The latter used to be the assumption of play way back in the day for most rpgs back in the day, outside of a few outliers, but now it's the reverse. The assumption now is that there's a narrative, which means character death becomes a narrative stopper, not an interesting outcome.

(It's funny too - I described a real "virtual world" game that we played back in the day to my 14 year old and asked them what they thought and they shrugged and said if that was what D&D was like back in the day they'd "rather play video games" - they felt like the narrative was the point and they could get a virtual world elsewhere. So I wonder if that's part of the shift.)
Well, the virtual world is what I want, how I behave as a player, and how I run as a GM. I know its old-fashioned, and I don't care. You can as a player have a narrative in mind, but you try to play that out through your character's actions. I have no use for.metacurrency intended to force a particular story.
 

Having the death be a bad thing for the game IF it happened doesn't mean the possibility of the death doesn't exist.

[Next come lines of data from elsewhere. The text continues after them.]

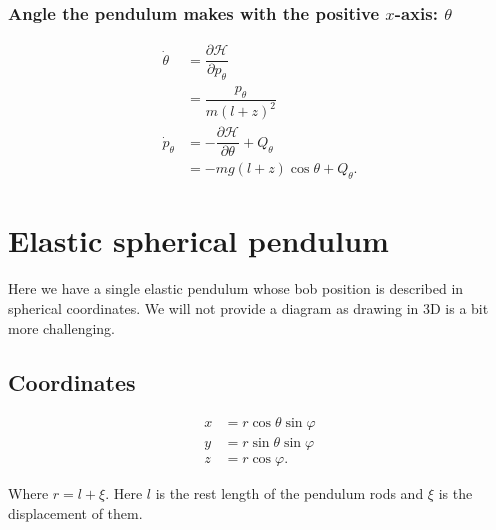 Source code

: \documentclass[12pt,a4paper,portrait]{article}
\newcommand{\ham}{\mathcal{H}}
\begin{document}
\subsubsection{Angle the pendulum makes with the positive $x$-axis: $\theta$}
\begin{align*}
	\dot{\theta} &= \dfrac{\partial \ham}{\partial p_{\theta}} \\
	&= \dfrac{p_{\theta}}{m(l+z)^2} \\
	\dot{p}_{\theta} &= -\dfrac{\partial \ham}{\partial \theta} + Q_{\theta} \\
	&= -mg(l+z)\cos{\theta} + Q_{\theta}.
\end{align*}

\section{Elastic spherical pendulum}
Here we have a single elastic pendulum whose bob position is described in spherical coordinates. We will not provide a diagram as drawing in 3D is a bit more challenging.

\subsection{Coordinates}
\begin{align*}
	x &= r\cos{\theta}\sin{\varphi}\\
	y &= r\sin{\theta}\sin{\varphi} \\
	z &= r\cos{\varphi}.
\end{align*}

Where $r = l + \xi$. Here $l$ is the rest length of the pendulum rods and $\xi$ is the displacement of them. 
\end{document}
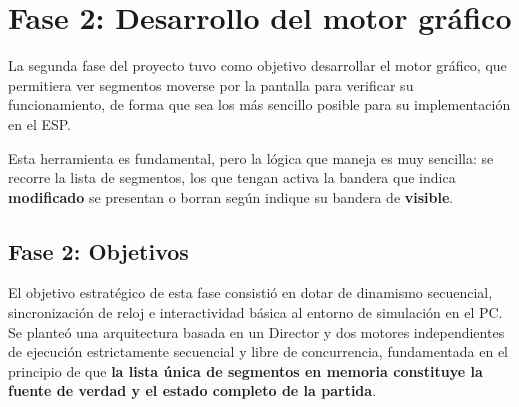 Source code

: \section{Fase 2: Desarrollo del motor gráfico}
\label{sec:ResumenFase2}

La segunda fase del proyecto tuvo como objetivo desarrollar el motor gráfico, que permitiera ver segmentos moverse por la pantalla para verificar su funcionamiento, de forma que sea los más sencillo posible para su implementación en el ESP. 

Esta herramienta es fundamental, pero la lógica que maneja es muy sencilla: se recorre la lista de segmentos, los que tengan activa la bandera que indica \textbf{modificado} se presentan o borran según indique su bandera de \textbf{visible}.

\subsection{Fase 2: Objetivos}
El objetivo estratégico de esta fase consistió en dotar de dinamismo secuencial, sincronización de reloj e interactividad básica al entorno de simulación en el PC. Se planteó una arquitectura basada en un Director y dos motores independientes de ejecución estrictamente secuencial y libre de concurrencia, fundamentada en el principio de que \textbf{la lista única de segmentos en memoria constituye la fuente de verdad y el estado completo de la partida}.

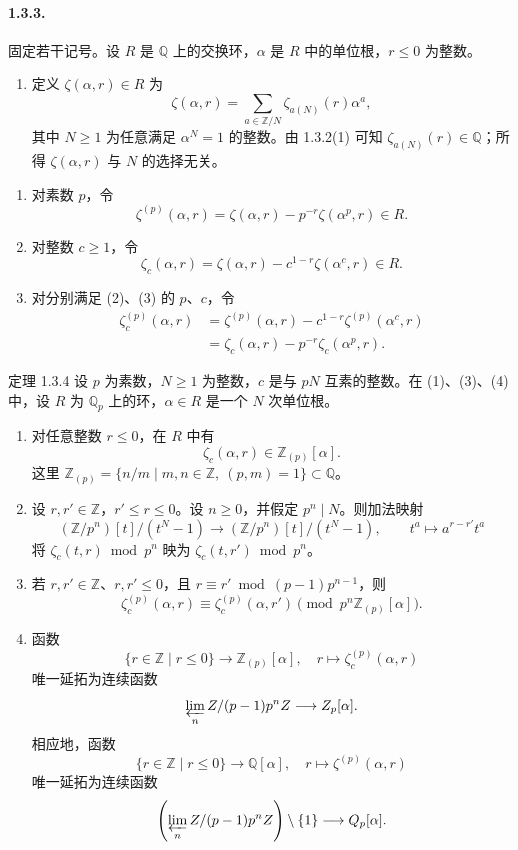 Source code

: \paragraph{1.3.3.}
固定若干记号。设 $R$ 是 $\mathbb Q$ 上的交换环，$\alpha$ 是 $R$ 中的单位根，$r\leq0$ 为整数。
\begin{enumerate}[label=(\arabic*)]
\item 定义 $\zeta(\alpha,r)\in R$ 为
\[
\zeta(\alpha,r)=\sum_{a\in\mathbb Z/N}\zeta_{a(N)}(r)\alpha^a,
\]
其中 $N\geq1$ 为任意满足 $\alpha^N=1$ 的整数。由 1.3.2(1) 可知 $\zeta_{a(N)}(r)\in\mathbb Q$；所得 $\zeta(\alpha,r)$ 与 $N$ 的选择无关。
\end{enumerate}
\begin{enumerate}[label=(\arabic*),start=2]
\item 对素数 $p$，令
\[
\zeta^{(p)}(\alpha,r)=\zeta(\alpha,r)-p^{-r}\zeta(\alpha^p,r)\in R.
\]
\item 对整数 $c\geq1$，令
\[
\zeta_c(\alpha,r)=\zeta(\alpha,r)-c^{1-r}\zeta(\alpha^c,r)\in R.
\]
\item 对分别满足 (2)、(3) 的 $p$、$c$，令
\begin{align*}
\zeta_c^{(p)}(\alpha,r)
&=\zeta^{(p)}(\alpha,r)-c^{1-r}\zeta^{(p)}(\alpha^c,r)\\
&=\zeta_c(\alpha,r)-p^{-r}\zeta_c(\alpha^p,r).
\end{align*}
\end{enumerate}

\begin{statement}{定理 1.3.4}
设 $p$ 为素数，$N\geq1$ 为整数，$c$ 是与 $pN$ 互素的整数。在 (1)、(3)、(4) 中，设 $R$ 为 $\mathbb Q_p$ 上的环，$\alpha\in R$ 是一个 $N$ 次单位根。
\begin{enumerate}[label=(\arabic*)]
\item 对任意整数 $r\leq0$，在 $R$ 中有
\[
\zeta_c(\alpha,r)\in\mathbb Z_{(p)}[\alpha].
\]
这里 $\mathbb Z_{(p)}=\{n/m\mid m,n\in\mathbb Z,\ (p,m)=1\}\subset\mathbb Q$。
\item 设 $r,r'\in\mathbb Z$，$r'\leq r\leq0$。设 $n\geq0$，并假定 $p^n\mid N$。则加法映射
\[
(\mathbb Z/p^n)[t]/(t^N-1)\longrightarrow(\mathbb Z/p^n)[t]/(t^N-1),
\qquad t^a\longmapsto a^{r-r'}t^a
\]
将 $\zeta_c(t,r)\bmod p^n$ 映为 $\zeta_c(t,r')\bmod p^n$。
\item 若 $r,r'\in\mathbb Z$、$r,r'\leq0$，且 $r\equiv r'\bmod(p-1)p^{n-1}$，则
\[
\zeta_c^{(p)}(\alpha,r)\equiv\zeta_c^{(p)}(\alpha,r')
\pmod{p^n\mathbb Z_{(p)}[\alpha]}.
\]
\item 函数
\[
\{r\in\mathbb Z\mid r\leq0\}\longrightarrow\mathbb Z_{(p)}[\alpha],
\quad r\longmapsto\zeta_c^{(p)}(\alpha,r)
\]
唯一延拓为连续函数
\[
\varprojlim_n\mathbb Z/(p-1)p^n\mathbb Z\longrightarrow\mathbb Z_p[\alpha].
\]
相应地，函数
\[
\{r\in\mathbb Z\mid r\leq0\}\longrightarrow\mathbb Q[\alpha],
\quad r\longmapsto\zeta^{(p)}(\alpha,r)
\]
唯一延拓为连续函数
\[
\left(\varprojlim_n\mathbb Z/(p-1)p^n\mathbb Z\right)\setminus\{1\}
\longrightarrow\mathbb Q_p[\alpha].
\]
\end{enumerate}
\end{statement}

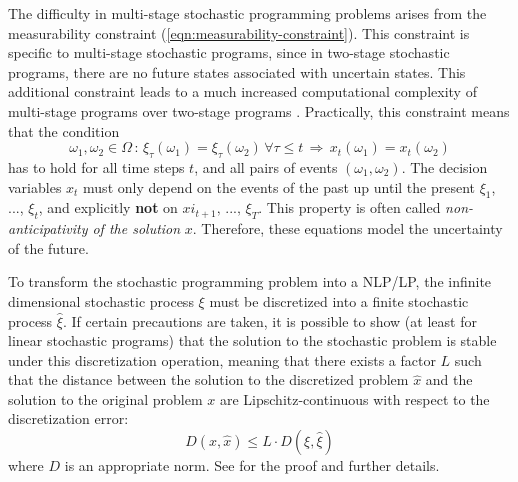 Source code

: \documentclass[a4paper, 12pt] {article}
\begin{document}
The difficulty in multi-stage stochastic programming problems arises from the measurability constraint (\ref{eqn:measurability-constraint}). This constraint is specific to multi-stage stochastic programs, since in two-stage stochastic programs, there are no future states associated with uncertain states. This additional constraint leads to a much increased computational complexity of multi-stage programs over two-stage programs \cite{Shapiro2005,Shapiro2008}. Practically, this constraint means that the condition
\begin{equation}
  \label{eq:mathematical-NAC}
  \omega_1,\omega_2\in \Omega \, : \, \xi_\tau(\omega_1) = \xi_\tau(\omega_2)\,\forall \tau\leq t\,\Rightarrow \, x_t(\omega_1) = x_t(\omega_2) 
\end{equation}
has to hold for all time steps $t$, and all pairs of events $(\omega_1,\omega_2)$. The decision variables $x_t$ must only depend on the events of the past up until the present $\xi_1$, ..., $\xi_t$, and explicitly \textbf{not} on $xi_{t+1},\, ...,\,\xi_T$. This property is often called \textit{non-anticipativity of the solution} $x$. Therefore, these equations model the uncertainty of the future.

To transform the stochastic programming problem into a NLP/LP, the infinite dimensional stochastic process $\xi$ must be discretized into a finite stochastic process $\hat{\xi}$. If certain precautions are taken, it is possible to show (at least for linear stochastic programs) that the solution to the stochastic problem is stable under this discretization operation, meaning that there exists a factor $L$ such that the distance between the solution to the discretized problem $\hat{x}$ and the solution to the original problem $x$ are Lipschitz-continuous with respect to the discretization error:
\begin{equation}
  D(x , \hat{x}) \leq L\cdot D(\xi,\hat{\xi})
\end{equation}
where $D$ is an appropriate norm. See \cite{Heitsch2009} for the proof and further details.
\end{document}
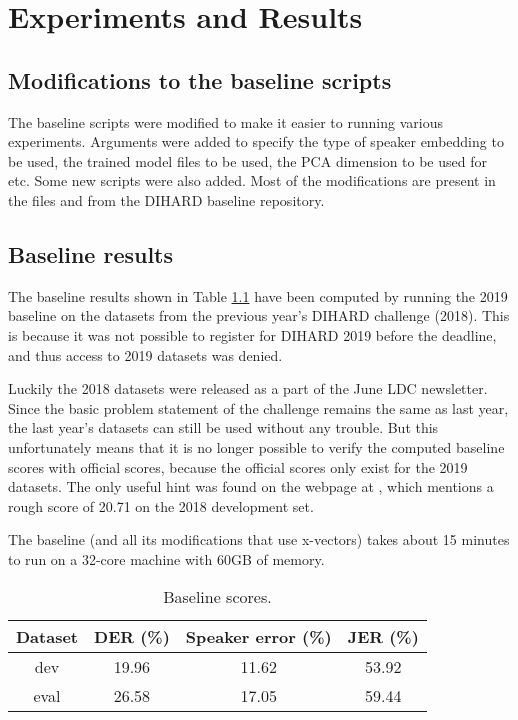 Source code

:\chapter{Experiments and Results}
	\section{Modifications to the baseline scripts}
	The baseline scripts were modified to make it easier to running various experiments. Arguments were added to specify the type of speaker embedding to be used, the trained model files to be used, the PCA dimension to be used for etc. Some new scripts were also added. Most of the modifications are present in the files  and  from the DIHARD baseline repository.
	
	\section{Baseline results}
	The baseline results shown in Table \ref{table-baseline-scores} have been computed by running the 2019 baseline on the datasets from the previous year's DIHARD challenge (2018). This is because it was not possible to register for DIHARD 2019 before the deadline, and thus access to 2019 datasets was denied.
	
	Luckily the 2018 datasets were released as a part of the June LDC newsletter. Since the basic problem statement of the challenge remains the same as last year, the last year's datasets can still be used without any trouble. But this unfortunately means that it is no longer possible to verify the computed baseline scores with official scores, because the official scores only exist for the 2019 datasets. The only useful hint was found on the webpage at \cite{dihard2-unofficial}, which mentions a rough score of 20.71 on the 2018 development set.
	
	The baseline (and all its modifications that use x-vectors) takes about 15 minutes to run on a 32-core machine with 60GB of memory.
	
	\begin{table}[h]
		\centering
		\begin{tabular}{|c|c|c|c|}
			\hline
			Dataset & DER (\%) & Speaker error (\%) & JER (\%) \\
			\hline
			dev & 19.96 & 11.62 & 53.92 \\
			\hline
			eval & 26.58 & 17.05 & 59.44 \\
			\hline
		\end{tabular}
	\caption{Baseline scores.}
	\label{table-baseline-scores}
	\end{table}
	
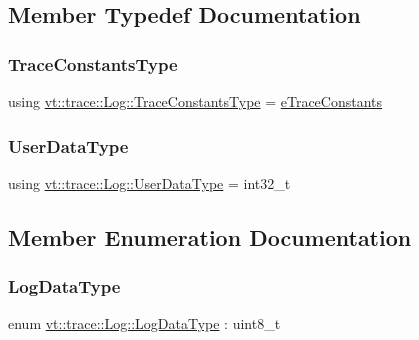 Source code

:\subsection{Member Typedef Documentation}
\mbox{\label{structvt_1_1trace_1_1_log_a06f69176ce883a9e8a45ffb726fdc558}} 
\subsubsection{\texorpdfstring{Trace\+Constants\+Type}{TraceConstantsType}}
{\footnotesize\ttfamily using \hyperlink{namespacevt_1_1trace_acf454dfbd581b0ebae895f90b5927a1d}{vt\+::trace\+::\+Log\+::\+Trace\+Constants\+Type} =  \hyperlink{namespacevt_1_1trace_acf454dfbd581b0ebae895f90b5927a1d}{e\+Trace\+Constants}}

\mbox{\label{structvt_1_1trace_1_1_log_af392c3825bf45d286a0f77bddf7a96cf}} 
\subsubsection{\texorpdfstring{User\+Data\+Type}{UserDataType}}
{\footnotesize\ttfamily using \hyperlink{structvt_1_1trace_1_1_log_af392c3825bf45d286a0f77bddf7a96cf}{vt\+::trace\+::\+Log\+::\+User\+Data\+Type} =  int32\+\_\+t}



\subsection{Member Enumeration Documentation}
\mbox{\label{structvt_1_1trace_1_1_log_ae1c08093fd18967b7d4912d04d6acc3d}} 
\subsubsection{\texorpdfstring{Log\+Data\+Type}{LogDataType}}
{\footnotesize\ttfamily enum \hyperlink{structvt_1_1trace_1_1_log_ae1c08093fd18967b7d4912d04d6acc3d}{vt\+::trace\+::\+Log\+::\+Log\+Data\+Type} \+: uint8\+\_\+t}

I mean, I have one game right now where are the PCs are childhood friends, any death would probably see the PC group disband/give up adventuring. But we all know that we COULD die, it would just likely end the game.
yeah, we had a 4e game that we tried to keep going but we had at game 1 made 3 friends who grew up together and when 1 died another retired we tried to keep it going with new characters... but it fell apart in a week or two.
 

lol... we have had MANY games end badly... and if me and Joe both died that campaign would have ended early (and we had like 4 epic boons by the end so we could have ended it at like level 8 or 9 if we had made wrong moves)

This is why we don't want 'save or die' or 'dead at -10' (or worse dead at 0) anymore... more then once My warlock was down making death saves... and if I failed, or if someone didn't get to me it would have messed up that campaign.

Now if Kurts Barbarian died (not that I even think that was possible with him having mine and Joes HP added togather, and better saves and AC) it would have sucked, but a new character from him would not have derailed the whole thing.
If you can't or don't want to continue a campaign if a particular character dies, than that character is fundamentally immune to death. I'm afraid I don't really see a way out of that.
 

If you can't or don't want to continue a campaign if a particular character dies, than that character is fundamentally immune to death. I'm afraid I don't really see a way out of that.
That's an odd take. I don't know many players who object to shutting a campaign down if something important to the plot happens (like a central PC dying) that makes continuing the storyline not feasible. You just start a new game, and everyone likes a fresh start!
 

Mearls was trying to woo the OSR community, including some of its most unsavory bunch, during the D&D Next design and playtest phases. These people gave their input, Mearls appeased them, and then they promptly ignored 5e and continued playing their preferred OSR games. But these aren't the people who are now playing 5e D&D in mass numbers. Most of the D&D "veterans" who play 5e are likely WotC-era players (e.g., 3e D&D, Pathfinder 1e, and 4e D&D) at this point.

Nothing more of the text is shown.